Abstract

Ustekinumab Is Effective for the Treatment of Crohn's Disease of the Pouch in a Multicenter Cohort

Weaver KN1, Gregory M2, Syal G3, Hoversten P4, Hicks SB4, Patel D5, Christophi G2,6, Beniwal-Patel P7, Isaacs KL1,8,9, Raffals L10, Deepak P2,6, Herfarth HH1,8,9, Barnes EL1,8. Inflamm Bowel Dis. 2018 Oct 5. doi: 10.1093/ibd/izy302. [Epub ahead of print]
 
     

Author information

1 Division of Gastroenterology and Hepatology, University of North Carolina at Chapel Hill, Chapel Hill, North Carolina.

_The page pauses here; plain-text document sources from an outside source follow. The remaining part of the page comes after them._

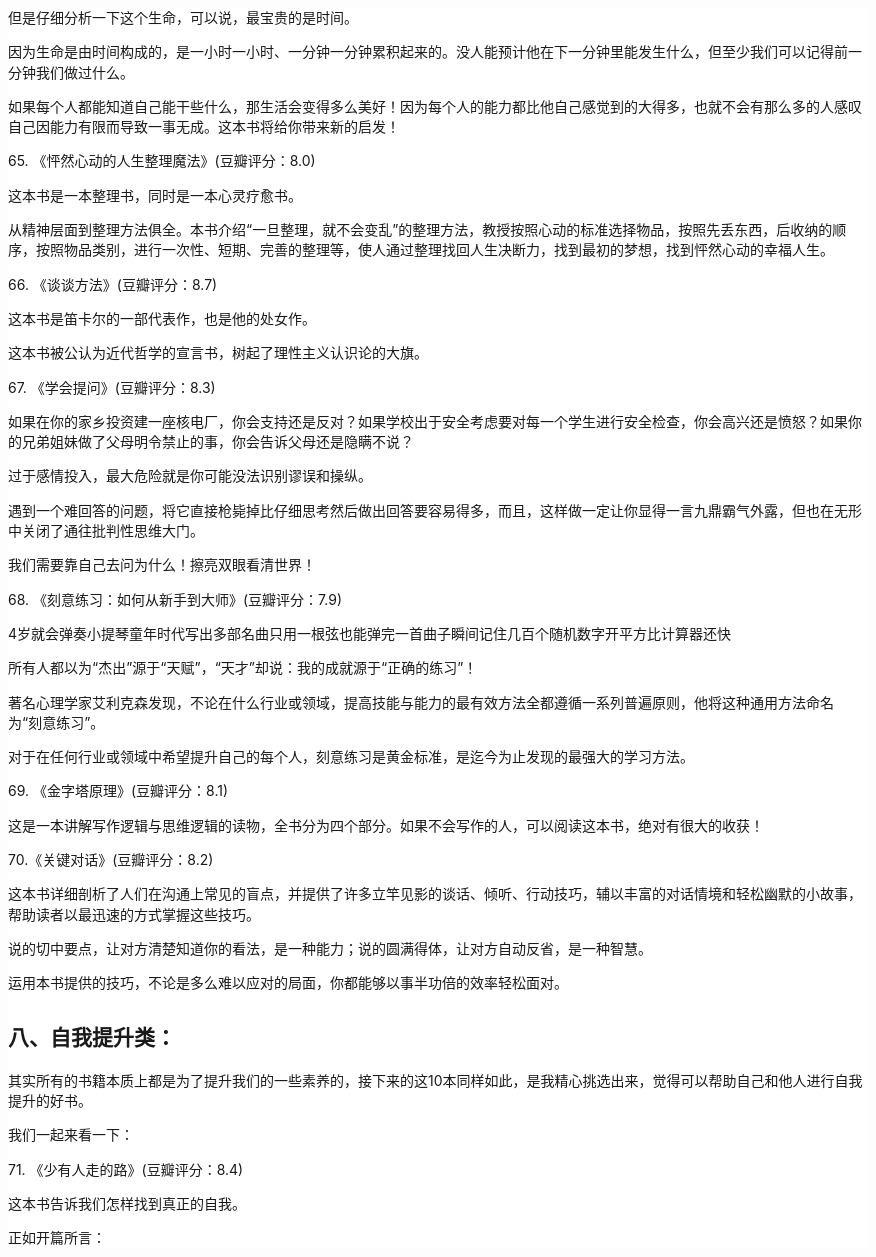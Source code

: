 但是仔细分析一下这个生命，可以说，最宝贵的是时间。  
  
因为生命是由时间构成的，是一小时一小时、一分钟一分钟累积起来的。没人能预计他在下一分钟里能发生什么，但至少我们可以记得前一分钟我们做过什么。  
  
如果每个人都能知道自己能干些什么，那生活会变得多么美好！因为每个人的能力都比他自己感觉到的大得多，也就不会有那么多的人感叹自己因能力有限而导致一事无成。这本书将给你带来新的启发！  
  
65\. 《怦然心动的人生整理魔法》(豆瓣评分：8.0)  
  
这本书是一本整理书，同时是一本心灵疗愈书。  
  
从精神层面到整理方法俱全。本书介绍“一旦整理，就不会变乱”的整理方法，教授按照心动的标准选择物品，按照先丢东西，后收纳的顺序，按照物品类别，进行一次性、短期、完善的整理等，使人通过整理找回人生决断力，找到最初的梦想，找到怦然心动的幸福人生。  
  
66\. 《谈谈方法》(豆瓣评分：8.7)  
  
这本书是笛卡尔的一部代表作，也是他的处女作。  
  
这本书被公认为近代哲学的宣言书，树起了理性主义认识论的大旗。  
  
67\. 《学会提问》(豆瓣评分：8.3)  
  
如果在你的家乡投资建一座核电厂，你会支持还是反对？如果学校出于安全考虑要对每一个学生进行安全检查，你会高兴还是愤怒？如果你的兄弟姐妹做了父母明令禁止的事，你会告诉父母还是隐瞒不说？  
  
过于感情投入，最大危险就是你可能没法识别谬误和操纵。  
  
遇到一个难回答的问题，将它直接枪毙掉比仔细思考然后做出回答要容易得多，而且，这样做一定让你显得一言九鼎霸气外露，但也在无形中关闭了通往批判性思维大门。  
  
我们需要靠自己去问为什么！擦亮双眼看清世界！  
  
68\. 《刻意练习：如何从新手到大师》(豆瓣评分：7.9)  
  
4岁就会弹奏小提琴童年时代写出多部名曲只用一根弦也能弹完一首曲子瞬间记住几百个随机数字开平方比计算器还快  
  
所有人都以为“杰出”源于“天赋”，“天才”却说：我的成就源于“正确的练习”！  
  
著名心理学家艾利克森发现，不论在什么行业或领域，提高技能与能力的最有效方法全都遵循一系列普遍原则，他将这种通用方法命名为“刻意练习”。  
  
对于在任何行业或领域中希望提升自己的每个人，刻意练习是黄金标准，是迄今为止发现的最强大的学习方法。  
  
69\. 《金字塔原理》(豆瓣评分：8.1)  
  
  
这是一本讲解写作逻辑与思维逻辑的读物，全书分为四个部分。如果不会写作的人，可以阅读这本书，绝对有很大的收获！  
  
70\.《关键对话》(豆瓣评分：8.2)  
  
  
这本书详细剖析了人们在沟通上常见的盲点，并提供了许多立竿见影的谈话、倾听、行动技巧，辅以丰富的对话情境和轻松幽默的小故事，帮助读者以最迅速的方式掌握这些技巧。  
  
说的切中要点，让对方清楚知道你的看法，是一种能力；说的圆满得体，让对方自动反省，是一种智慧。  
  
运用本书提供的技巧，不论是多么难以应对的局面，你都能够以事半功倍的效率轻松面对。  
  
## 八、自我提升类：  
  
其实所有的书籍本质上都是为了提升我们的一些素养的，接下来的这10本同样如此，是我精心挑选出来，觉得可以帮助自己和他人进行自我提升的好书。  
  
我们一起来看一下：  
  
71\. 《少有人走的路》(豆瓣评分：8.4)  
  
  
这本书告诉我们怎样找到真正的自我。  
  
正如开篇所言：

2 Division of Gastroenterology and Hepatology, Washington University School of Medicine, St. Louis, Missouri.

3 Inflammatory Bowel Disease Center, Cedars-Sinai Medical Center, Los Angeles, California.

4 Department of Internal Medicine, Mayo Clinic, Rochester, Minnesota.

5 Department of Medicine, Cedars-Sinai Medical Center, Los Angeles, California.

6 Washington University Inflammatory Bowel Diseases Center, St. Louis, Missouri.

7 Division of Gastroenterology and Hepatology, Medical College of Wisconsin, Milwaukee, Wisconsin.

8 Multidisciplinary Center for Inflammatory Bowel Diseases.

9 Center for Gastrointestinal Biology and Disease, University of North Carolina at Chapel Hill, Chapel Hill, North Carolina.

10 Division of Gastroenterology and Hepatology, Mayo Clinic, Rochester, Minnesota.

Abstract

BACKGROUND: Crohn's disease (CD) of the pouch and chronic pouchitis occur in approximately 10% of patients after ileal pouch-anal anastomosis (IPAA) for refractory ulcerative colitis (UC) or UC-related dysplasia. The efficacy of anti-tumor necrosis factor (anti-TNF) agents and vedolizumab have been reported for the treatment of CD of the pouch and chronic pouchitis, but little is known regarding the use of ustekinumab in these settings. Our primary aim was to evaluate the efficacy of ustekinumab for these conditions.

METHODS: This is a retrospective, multicenter cohort study evaluating the efficacy of ustekinumab in patients with CD of the pouch and chronic pouchitis. Clinical response or remission was judged by the treating physician's assessment at 6 months.

RESULTS: Fifty-six patients (47 with CD of the pouch and 9 with chronic pouchitis) were included the study. Of these, 73% had previously been treated with either anti-TNF therapy, vedolizumab, or both after IPAA. Among patients with CD of the pouch and chronic pouchitis, 83% demonstrated clinical response 6 months after induction with ustekinumab. Responders demonstrated significantly less pouch inflammation on endoscopy when compared with nonresponders (29% vs 100%; P = 0.023). Higher mean body mass index at induction (26.3 vs 23.7; P = 0.033) and male sex (83% vs 30%; P = 0.014) were significant predictors of nonresponse to ustekinumab in those with CD of the pouch.

CONCLUSION: In this refractory patient population, ustekinumab appears to be a safe and effective treatment for chronic pouchitis and CD of the pouch in biologic-naïve patients and those with prior anti-TNF or vedolizumab therapy failure.